● REQUIRED WORK:
Check every line below, and copy those that include "frac".
========================================
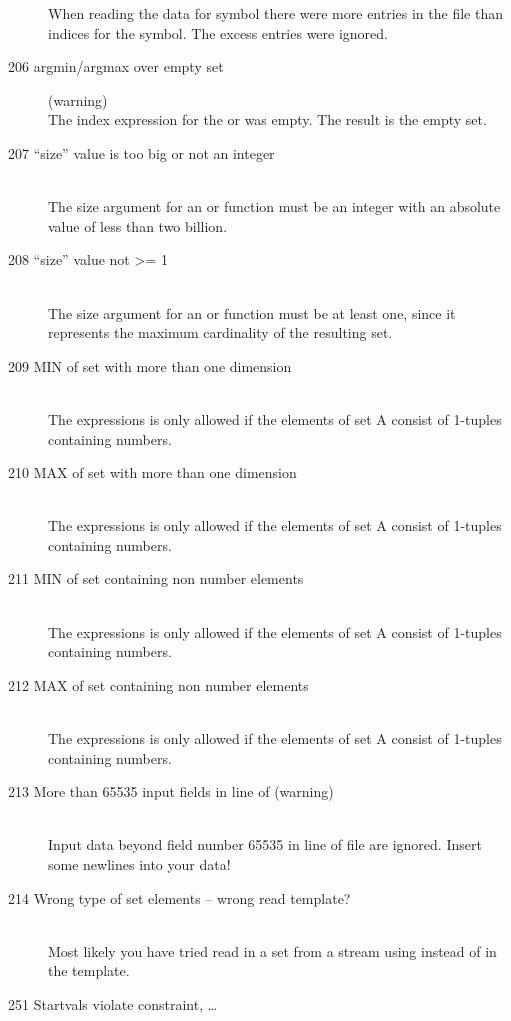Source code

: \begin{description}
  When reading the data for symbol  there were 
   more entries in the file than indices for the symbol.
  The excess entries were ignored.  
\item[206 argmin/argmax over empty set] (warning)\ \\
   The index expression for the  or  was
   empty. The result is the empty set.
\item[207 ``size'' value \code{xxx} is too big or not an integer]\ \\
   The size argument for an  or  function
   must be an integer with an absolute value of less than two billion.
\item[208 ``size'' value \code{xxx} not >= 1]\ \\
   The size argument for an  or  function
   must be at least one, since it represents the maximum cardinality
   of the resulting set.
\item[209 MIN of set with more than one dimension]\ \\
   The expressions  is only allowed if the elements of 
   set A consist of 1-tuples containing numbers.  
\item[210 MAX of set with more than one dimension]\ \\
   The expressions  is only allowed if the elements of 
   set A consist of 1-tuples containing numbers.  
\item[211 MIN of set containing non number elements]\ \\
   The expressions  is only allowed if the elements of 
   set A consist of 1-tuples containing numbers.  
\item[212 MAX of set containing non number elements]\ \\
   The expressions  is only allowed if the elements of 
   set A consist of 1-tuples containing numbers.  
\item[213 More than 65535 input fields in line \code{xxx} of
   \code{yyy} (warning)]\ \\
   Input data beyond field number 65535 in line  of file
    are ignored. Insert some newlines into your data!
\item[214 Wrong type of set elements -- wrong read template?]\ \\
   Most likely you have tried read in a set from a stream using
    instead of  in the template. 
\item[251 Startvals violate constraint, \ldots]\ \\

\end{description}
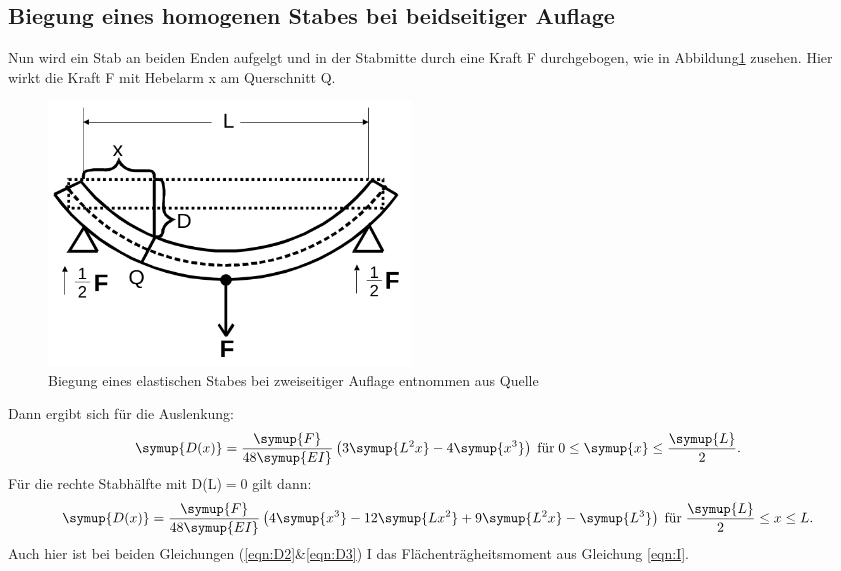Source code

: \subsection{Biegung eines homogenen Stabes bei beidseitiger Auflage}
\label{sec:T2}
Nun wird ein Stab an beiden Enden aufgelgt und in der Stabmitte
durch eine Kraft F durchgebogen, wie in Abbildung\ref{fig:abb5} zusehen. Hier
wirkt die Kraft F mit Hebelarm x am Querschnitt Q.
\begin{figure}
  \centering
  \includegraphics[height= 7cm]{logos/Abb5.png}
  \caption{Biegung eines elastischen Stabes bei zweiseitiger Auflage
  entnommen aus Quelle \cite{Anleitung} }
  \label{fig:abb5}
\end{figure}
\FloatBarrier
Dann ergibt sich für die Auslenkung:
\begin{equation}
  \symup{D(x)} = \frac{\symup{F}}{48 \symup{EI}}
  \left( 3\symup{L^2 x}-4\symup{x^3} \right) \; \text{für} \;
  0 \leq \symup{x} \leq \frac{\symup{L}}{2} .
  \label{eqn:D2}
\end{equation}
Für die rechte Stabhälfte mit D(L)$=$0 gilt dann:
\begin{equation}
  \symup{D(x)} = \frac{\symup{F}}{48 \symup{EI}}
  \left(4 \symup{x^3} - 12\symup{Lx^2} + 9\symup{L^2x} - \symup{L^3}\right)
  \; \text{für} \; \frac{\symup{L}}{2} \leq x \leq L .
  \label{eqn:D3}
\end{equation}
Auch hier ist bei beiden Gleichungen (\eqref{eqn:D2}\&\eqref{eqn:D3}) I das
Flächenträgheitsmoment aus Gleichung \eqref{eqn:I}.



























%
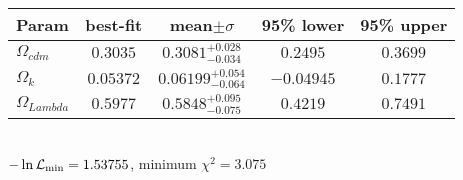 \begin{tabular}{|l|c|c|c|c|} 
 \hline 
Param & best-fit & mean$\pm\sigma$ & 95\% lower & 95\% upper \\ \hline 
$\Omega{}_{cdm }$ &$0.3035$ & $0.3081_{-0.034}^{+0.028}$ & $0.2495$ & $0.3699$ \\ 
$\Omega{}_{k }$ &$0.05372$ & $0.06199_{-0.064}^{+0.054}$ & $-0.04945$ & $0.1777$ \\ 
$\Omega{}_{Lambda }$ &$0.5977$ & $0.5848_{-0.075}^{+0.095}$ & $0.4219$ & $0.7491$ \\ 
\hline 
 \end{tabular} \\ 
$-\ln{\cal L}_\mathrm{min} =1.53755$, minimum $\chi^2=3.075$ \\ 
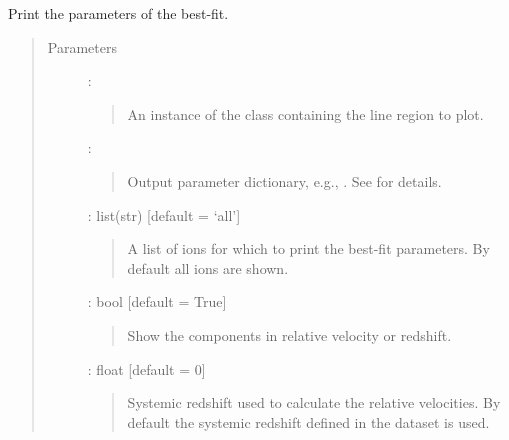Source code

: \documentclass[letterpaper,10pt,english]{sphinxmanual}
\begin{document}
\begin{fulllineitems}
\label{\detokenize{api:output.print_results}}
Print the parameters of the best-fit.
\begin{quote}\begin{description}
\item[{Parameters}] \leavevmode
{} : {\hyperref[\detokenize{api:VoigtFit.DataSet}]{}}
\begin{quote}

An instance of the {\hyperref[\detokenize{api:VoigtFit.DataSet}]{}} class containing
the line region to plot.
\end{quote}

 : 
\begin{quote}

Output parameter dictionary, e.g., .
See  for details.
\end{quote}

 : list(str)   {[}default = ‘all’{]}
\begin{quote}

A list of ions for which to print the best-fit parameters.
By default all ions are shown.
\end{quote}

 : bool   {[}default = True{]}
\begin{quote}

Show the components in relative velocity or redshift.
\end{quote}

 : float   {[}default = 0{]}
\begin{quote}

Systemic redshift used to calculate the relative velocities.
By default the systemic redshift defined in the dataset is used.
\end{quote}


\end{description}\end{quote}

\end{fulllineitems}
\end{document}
========================================
● FINISHED EXERCISE:
  \symup{D(x)} = \frac{\symup{F}}{48 \symup{EI}}
  0 \leq \symup{x} \leq \frac{\symup{L}}{2} .
  \symup{D(x)} = \frac{\symup{F}}{48 \symup{EI}}
  \; \text{für} \; \frac{\symup{L}}{2} \leq x \leq L .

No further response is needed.